Warm Up
Dynamic Stretching:
30 seconds foam roll upper back
30 seconds foam roll lats per side
30 seconds arm circles
30 seconds thread the needle
30 seconds push up to downward dog
Movement Prep:
10-15 minutes of the main strength movement to build to your first working weight
Bench Press
Sets X Reps: Build to a Heavy Set of 2 Reps.
Coaching Notes: Warm Up With Progressively Heavier Sets Doing 1-5 Reps Before the Working Sets.
Accessories
Movement: Spoto Press
Sets X Reps X Rest: 3 Sets X 8 Reps X 1.5 Minutes Rest
Coaching Notes: Keep the Weight Light to Moderate, Focus on Control..
Movement: Single Arm Dumbbell Row
Sets X Reps X Rest: 3 Sets X 8 Reps per Side X 1.5 Minutes Rest
Coaching Notes: Fully Extend the Arm Until You Feel a Light Stretch in the Upper Back Without Rotating Your Torso.

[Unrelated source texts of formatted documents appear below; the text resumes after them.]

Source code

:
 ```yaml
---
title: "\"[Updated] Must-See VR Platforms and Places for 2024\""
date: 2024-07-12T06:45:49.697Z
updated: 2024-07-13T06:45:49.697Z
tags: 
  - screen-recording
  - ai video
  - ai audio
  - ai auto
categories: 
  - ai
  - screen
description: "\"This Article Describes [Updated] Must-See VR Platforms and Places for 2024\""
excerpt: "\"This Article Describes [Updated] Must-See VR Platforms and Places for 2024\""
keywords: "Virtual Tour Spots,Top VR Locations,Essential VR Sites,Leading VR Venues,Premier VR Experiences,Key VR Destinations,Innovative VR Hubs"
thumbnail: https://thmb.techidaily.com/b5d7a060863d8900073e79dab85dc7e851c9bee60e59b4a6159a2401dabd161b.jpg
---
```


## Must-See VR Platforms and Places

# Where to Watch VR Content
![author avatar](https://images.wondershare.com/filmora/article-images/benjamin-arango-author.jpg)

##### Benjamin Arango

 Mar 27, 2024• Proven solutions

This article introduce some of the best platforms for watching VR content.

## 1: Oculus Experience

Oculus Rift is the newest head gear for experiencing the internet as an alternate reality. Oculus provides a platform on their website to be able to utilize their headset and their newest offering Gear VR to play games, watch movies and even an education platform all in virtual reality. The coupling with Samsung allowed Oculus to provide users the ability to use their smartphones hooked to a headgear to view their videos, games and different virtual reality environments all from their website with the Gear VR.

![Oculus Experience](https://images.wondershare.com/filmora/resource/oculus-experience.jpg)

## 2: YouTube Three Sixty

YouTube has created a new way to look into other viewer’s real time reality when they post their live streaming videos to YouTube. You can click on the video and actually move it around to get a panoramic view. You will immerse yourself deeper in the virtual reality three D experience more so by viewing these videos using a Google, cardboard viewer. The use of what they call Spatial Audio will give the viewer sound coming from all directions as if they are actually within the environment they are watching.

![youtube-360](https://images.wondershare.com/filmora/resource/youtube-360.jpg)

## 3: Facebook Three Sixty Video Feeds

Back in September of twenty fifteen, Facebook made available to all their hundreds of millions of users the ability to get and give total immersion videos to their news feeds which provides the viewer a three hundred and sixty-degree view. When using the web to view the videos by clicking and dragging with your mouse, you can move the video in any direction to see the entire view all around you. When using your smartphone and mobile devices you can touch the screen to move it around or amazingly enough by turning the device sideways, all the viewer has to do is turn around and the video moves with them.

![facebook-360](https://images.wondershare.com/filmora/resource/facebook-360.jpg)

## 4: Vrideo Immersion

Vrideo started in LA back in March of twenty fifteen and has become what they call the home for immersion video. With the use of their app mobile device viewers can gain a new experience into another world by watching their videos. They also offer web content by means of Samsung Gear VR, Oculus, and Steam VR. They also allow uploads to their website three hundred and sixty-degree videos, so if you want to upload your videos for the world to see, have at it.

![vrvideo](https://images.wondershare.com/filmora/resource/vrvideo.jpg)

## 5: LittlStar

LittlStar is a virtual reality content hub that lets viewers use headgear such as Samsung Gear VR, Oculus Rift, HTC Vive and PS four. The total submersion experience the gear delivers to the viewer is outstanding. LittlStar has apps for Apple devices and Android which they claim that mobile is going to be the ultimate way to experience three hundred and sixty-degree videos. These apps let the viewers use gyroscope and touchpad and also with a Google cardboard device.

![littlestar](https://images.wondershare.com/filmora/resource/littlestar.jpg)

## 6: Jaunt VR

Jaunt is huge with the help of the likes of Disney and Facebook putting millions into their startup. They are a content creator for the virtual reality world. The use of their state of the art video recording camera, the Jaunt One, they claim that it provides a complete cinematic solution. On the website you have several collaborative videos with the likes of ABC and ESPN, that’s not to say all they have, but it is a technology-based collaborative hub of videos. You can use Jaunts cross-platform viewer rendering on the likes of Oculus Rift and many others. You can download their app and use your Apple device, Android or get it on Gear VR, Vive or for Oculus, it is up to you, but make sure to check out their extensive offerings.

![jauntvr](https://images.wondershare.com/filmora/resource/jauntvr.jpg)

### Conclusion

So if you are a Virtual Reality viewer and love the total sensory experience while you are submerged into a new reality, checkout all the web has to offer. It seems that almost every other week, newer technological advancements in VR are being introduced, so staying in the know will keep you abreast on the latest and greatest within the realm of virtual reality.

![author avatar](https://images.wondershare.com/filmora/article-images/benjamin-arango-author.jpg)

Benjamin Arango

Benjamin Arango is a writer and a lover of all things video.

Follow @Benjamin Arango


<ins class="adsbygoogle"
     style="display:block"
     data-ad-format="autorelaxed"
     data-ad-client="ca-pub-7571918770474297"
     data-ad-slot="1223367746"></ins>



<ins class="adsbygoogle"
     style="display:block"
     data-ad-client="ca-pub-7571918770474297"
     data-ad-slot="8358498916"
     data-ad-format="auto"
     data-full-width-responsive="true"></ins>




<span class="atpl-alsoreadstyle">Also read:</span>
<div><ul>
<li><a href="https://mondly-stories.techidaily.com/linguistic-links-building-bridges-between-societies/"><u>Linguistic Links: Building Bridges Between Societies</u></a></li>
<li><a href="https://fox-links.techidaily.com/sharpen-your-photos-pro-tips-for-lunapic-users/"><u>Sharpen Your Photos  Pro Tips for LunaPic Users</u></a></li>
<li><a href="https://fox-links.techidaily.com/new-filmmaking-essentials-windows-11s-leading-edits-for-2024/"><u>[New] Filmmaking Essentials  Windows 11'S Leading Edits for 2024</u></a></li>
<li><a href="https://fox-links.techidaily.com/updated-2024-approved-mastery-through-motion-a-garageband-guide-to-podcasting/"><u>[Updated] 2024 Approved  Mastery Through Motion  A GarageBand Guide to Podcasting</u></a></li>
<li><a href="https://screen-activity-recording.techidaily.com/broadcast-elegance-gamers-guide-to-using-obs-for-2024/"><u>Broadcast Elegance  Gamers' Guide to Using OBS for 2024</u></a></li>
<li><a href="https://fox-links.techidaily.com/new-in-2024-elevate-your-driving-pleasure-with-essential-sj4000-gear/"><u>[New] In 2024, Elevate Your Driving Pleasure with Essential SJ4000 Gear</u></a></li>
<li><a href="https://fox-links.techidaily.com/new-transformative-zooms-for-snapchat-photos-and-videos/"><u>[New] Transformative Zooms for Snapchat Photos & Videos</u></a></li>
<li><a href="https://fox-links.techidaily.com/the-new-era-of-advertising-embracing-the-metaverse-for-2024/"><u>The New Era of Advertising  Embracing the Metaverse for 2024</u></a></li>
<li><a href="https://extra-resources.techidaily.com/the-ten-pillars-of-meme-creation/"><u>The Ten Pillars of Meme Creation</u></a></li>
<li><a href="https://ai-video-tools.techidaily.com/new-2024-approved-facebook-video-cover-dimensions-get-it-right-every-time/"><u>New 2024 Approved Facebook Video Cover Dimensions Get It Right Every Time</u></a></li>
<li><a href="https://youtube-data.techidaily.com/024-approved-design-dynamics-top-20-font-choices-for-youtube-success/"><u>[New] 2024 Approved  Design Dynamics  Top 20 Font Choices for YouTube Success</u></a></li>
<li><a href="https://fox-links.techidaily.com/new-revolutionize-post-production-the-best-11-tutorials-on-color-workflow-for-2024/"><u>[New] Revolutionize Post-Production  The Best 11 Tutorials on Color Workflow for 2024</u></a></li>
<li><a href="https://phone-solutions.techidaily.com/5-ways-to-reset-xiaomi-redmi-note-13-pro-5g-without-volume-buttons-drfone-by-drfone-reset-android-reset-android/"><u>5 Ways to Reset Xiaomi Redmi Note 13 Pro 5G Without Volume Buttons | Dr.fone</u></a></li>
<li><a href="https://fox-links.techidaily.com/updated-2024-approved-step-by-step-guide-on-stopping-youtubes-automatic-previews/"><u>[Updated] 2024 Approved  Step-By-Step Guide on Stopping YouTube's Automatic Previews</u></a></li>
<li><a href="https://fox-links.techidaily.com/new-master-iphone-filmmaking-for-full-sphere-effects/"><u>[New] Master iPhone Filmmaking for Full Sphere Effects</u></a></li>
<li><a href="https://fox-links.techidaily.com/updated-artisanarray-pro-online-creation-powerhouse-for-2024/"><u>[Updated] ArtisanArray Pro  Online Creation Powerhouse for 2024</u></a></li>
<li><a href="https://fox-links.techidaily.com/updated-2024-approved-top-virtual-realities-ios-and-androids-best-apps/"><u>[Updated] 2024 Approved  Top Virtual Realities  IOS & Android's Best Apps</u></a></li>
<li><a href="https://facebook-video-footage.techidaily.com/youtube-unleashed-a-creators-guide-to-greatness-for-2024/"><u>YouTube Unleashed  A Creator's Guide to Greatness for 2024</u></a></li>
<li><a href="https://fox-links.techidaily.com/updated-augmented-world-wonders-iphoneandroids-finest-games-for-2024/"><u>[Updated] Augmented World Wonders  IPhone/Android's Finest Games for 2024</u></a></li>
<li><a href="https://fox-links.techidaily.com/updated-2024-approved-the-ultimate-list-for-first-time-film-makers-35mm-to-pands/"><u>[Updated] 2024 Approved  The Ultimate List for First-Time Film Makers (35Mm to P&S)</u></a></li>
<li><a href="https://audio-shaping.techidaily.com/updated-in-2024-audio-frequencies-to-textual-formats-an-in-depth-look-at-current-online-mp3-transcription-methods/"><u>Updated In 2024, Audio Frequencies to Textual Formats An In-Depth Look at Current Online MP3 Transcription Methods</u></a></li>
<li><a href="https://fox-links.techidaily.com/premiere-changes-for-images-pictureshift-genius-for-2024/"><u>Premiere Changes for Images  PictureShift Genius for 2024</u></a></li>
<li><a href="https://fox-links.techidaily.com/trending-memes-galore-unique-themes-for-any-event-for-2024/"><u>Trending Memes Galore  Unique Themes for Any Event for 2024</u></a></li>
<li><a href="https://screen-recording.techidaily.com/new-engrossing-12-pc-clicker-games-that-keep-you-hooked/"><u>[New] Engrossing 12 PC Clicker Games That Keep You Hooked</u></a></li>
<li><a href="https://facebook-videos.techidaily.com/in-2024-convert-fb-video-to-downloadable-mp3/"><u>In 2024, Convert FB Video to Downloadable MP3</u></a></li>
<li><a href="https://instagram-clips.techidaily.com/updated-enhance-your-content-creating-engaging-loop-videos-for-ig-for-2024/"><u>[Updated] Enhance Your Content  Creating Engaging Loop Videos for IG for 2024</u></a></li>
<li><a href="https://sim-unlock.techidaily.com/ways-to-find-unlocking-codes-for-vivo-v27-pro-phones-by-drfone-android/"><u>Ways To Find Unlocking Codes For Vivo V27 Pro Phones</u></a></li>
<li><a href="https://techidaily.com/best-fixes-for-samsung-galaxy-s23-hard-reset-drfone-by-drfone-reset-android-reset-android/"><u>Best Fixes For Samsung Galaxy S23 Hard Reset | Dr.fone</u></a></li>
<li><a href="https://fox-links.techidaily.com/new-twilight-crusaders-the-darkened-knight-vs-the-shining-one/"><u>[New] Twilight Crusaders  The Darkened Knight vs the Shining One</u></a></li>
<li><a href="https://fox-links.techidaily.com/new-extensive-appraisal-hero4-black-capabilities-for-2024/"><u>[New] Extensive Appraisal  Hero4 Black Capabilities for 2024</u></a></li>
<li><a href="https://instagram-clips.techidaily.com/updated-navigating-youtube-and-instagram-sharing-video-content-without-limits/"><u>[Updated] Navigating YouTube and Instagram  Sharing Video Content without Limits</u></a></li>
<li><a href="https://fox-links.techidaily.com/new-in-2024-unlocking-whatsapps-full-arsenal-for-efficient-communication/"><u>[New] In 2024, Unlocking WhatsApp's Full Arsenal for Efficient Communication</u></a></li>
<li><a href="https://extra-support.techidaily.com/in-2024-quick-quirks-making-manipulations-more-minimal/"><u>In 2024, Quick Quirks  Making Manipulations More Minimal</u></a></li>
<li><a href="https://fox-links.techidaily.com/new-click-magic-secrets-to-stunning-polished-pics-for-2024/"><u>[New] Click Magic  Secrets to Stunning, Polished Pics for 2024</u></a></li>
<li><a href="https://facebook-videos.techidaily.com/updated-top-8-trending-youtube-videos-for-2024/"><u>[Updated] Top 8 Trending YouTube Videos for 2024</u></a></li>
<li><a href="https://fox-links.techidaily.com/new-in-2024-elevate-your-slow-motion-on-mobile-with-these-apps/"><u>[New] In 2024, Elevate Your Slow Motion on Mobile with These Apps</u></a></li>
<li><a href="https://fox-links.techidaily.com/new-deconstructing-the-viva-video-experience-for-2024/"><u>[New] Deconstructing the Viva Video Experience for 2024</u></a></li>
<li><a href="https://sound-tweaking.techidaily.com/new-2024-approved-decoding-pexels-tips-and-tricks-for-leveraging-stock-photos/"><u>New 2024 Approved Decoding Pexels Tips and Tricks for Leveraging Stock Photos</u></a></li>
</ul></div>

Movement: Dumbbell Skull Crusher
Sets X Reps X Rest: 3 Sets X 12 Reps X 1 Minute Rest
Coaching Notes: This Is a Light Weight Exercise. Focus On a Slow Controlled Eccentric.
Coaching Notes:
Form: Prioritize Form, Don’t Sacrifice Range of Motion for Weight.
Scaling: If Needed, Scale Bench Press to Dumbbell Bench Press or a Close Grip Bench Press. if You Do Not Have a 1 Rep Max or Working Max to Work Off of You Can Build Weight by Feel Until You Get to a Weight That Feels Like You Can Only Do 1-3 Reps.